- _EXERCISE DIRECTIONS_
The line containing "ήταν Φυσικός, στην" marks the end: write out exactly every line from the first line of the data below through that line, and only those.
+++ DATA EXTRACT
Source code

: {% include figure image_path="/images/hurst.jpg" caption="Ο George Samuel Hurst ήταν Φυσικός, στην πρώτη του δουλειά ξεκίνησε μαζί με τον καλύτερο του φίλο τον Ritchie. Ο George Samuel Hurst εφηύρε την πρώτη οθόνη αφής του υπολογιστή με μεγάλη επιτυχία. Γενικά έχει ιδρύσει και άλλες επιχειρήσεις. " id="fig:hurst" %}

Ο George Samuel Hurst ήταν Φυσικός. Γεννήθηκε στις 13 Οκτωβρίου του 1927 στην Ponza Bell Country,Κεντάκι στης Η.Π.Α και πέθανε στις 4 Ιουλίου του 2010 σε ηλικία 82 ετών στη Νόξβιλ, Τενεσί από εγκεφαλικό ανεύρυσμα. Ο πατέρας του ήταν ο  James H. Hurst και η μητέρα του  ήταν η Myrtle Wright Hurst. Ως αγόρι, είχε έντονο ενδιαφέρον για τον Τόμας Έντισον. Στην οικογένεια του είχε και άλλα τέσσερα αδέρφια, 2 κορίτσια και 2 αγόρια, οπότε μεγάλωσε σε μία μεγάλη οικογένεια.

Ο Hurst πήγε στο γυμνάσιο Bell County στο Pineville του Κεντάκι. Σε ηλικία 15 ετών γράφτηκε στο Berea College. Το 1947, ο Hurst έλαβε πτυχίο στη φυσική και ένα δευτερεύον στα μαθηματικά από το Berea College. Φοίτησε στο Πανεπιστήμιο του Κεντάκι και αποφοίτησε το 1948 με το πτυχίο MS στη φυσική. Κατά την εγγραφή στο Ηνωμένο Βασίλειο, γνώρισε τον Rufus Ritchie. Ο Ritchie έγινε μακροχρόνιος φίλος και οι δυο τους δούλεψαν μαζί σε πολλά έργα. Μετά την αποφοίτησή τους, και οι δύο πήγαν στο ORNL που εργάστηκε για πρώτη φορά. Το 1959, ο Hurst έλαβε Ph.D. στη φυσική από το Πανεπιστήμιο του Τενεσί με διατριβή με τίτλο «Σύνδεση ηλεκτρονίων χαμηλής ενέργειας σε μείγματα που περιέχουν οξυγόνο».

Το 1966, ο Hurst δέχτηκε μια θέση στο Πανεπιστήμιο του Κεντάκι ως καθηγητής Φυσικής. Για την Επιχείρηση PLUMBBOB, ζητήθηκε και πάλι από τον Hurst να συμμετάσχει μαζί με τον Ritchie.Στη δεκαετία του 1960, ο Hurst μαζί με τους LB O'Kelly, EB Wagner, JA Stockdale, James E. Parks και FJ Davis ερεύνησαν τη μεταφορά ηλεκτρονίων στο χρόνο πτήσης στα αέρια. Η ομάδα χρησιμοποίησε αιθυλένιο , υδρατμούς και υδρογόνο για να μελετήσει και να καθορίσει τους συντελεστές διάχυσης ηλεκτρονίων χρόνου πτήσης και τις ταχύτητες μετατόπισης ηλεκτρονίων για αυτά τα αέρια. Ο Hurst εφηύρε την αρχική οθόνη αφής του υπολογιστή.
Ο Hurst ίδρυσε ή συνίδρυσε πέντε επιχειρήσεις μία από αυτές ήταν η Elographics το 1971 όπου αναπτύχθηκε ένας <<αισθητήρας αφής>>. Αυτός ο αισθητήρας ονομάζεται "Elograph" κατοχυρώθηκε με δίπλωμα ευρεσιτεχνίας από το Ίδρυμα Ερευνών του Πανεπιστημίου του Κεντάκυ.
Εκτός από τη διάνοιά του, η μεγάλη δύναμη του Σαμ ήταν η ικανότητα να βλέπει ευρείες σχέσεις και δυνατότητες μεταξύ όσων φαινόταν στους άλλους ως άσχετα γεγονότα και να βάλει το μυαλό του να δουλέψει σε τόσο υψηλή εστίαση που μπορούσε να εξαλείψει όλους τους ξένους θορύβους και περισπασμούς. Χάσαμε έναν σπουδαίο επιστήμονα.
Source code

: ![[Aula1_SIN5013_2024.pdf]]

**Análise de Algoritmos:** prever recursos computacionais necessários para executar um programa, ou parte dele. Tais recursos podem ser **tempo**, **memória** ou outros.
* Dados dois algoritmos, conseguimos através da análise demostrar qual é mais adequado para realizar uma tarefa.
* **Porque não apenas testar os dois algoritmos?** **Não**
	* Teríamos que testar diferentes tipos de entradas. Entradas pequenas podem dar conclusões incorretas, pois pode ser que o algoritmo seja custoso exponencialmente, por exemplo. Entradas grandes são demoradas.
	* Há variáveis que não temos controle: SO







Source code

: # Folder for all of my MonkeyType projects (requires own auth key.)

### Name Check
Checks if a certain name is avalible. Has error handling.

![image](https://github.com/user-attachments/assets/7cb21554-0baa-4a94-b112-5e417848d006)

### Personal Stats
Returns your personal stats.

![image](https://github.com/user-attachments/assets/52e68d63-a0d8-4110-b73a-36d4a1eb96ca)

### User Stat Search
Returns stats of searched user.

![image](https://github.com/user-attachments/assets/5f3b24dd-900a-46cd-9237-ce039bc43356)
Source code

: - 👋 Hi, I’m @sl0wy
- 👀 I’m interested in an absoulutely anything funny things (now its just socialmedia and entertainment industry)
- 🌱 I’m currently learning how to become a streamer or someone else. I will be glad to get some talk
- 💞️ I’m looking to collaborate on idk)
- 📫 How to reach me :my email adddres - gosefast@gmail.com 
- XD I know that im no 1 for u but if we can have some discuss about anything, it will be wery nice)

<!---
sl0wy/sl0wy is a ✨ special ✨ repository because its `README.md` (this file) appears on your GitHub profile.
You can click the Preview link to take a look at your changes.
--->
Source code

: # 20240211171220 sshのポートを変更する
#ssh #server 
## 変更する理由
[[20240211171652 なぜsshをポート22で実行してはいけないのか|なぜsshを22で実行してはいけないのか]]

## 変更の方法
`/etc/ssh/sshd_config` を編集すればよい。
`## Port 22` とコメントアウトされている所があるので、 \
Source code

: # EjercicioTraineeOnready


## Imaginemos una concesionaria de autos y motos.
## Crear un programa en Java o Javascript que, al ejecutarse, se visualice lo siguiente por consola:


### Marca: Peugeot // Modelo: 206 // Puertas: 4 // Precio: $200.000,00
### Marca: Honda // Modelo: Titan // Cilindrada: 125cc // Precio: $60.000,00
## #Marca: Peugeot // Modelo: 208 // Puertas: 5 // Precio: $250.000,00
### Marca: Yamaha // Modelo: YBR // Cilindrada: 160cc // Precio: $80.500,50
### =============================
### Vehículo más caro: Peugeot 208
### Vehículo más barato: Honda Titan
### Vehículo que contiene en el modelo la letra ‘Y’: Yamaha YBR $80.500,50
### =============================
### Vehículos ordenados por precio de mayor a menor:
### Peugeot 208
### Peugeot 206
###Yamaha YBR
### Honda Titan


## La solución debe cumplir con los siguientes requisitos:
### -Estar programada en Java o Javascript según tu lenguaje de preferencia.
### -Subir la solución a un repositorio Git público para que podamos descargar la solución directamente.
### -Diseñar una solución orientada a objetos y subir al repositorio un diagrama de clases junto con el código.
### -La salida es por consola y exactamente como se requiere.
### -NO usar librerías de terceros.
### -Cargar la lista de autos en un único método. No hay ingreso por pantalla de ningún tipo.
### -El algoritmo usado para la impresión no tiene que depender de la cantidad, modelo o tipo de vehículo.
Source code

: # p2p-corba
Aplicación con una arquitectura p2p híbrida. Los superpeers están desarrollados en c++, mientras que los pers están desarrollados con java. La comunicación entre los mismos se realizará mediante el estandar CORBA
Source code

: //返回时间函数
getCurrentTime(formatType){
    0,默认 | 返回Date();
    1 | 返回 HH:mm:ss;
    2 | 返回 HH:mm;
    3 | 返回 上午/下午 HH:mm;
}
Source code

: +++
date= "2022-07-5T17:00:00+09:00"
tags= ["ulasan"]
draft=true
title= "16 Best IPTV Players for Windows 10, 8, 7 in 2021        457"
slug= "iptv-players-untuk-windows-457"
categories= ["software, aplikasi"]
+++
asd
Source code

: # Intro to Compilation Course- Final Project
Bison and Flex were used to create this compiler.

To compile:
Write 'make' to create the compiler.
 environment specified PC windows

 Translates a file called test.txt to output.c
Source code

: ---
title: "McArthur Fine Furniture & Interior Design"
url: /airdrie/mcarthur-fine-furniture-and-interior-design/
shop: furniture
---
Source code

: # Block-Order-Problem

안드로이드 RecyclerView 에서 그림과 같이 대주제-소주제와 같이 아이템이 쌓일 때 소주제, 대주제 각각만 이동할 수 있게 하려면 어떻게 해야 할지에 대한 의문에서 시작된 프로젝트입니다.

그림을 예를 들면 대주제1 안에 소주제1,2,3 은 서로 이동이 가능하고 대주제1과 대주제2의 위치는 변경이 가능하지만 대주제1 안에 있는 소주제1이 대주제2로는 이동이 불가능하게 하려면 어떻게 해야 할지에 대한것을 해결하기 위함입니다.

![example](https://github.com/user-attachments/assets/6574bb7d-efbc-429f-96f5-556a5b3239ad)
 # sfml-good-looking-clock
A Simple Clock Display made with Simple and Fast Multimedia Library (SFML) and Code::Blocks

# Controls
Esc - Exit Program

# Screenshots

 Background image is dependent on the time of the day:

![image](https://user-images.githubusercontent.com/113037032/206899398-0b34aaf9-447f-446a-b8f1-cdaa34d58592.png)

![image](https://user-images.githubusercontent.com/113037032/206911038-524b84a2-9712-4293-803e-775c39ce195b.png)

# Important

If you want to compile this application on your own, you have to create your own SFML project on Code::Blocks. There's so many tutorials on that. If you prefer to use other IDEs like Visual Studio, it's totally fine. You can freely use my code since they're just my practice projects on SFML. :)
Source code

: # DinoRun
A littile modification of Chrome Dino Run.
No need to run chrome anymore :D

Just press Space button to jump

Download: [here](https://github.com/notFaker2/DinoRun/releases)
++++++
- _ANSWER TO THIS PROBLEM_
Source code

: {% include figure image_path="/images/hurst.jpg" caption="Ο George Samuel Hurst ήταν Φυσικός, στην πρώτη του δουλειά ξεκίνησε μαζί με τον καλύτερο του φίλο τον Ritchie. Ο George Samuel Hurst εφηύρε την πρώτη οθόνη αφής του υπολογιστή με μεγάλη επιτυχία. Γενικά έχει ιδρύσει και άλλες επιχειρήσεις. " id="fig:hurst" %}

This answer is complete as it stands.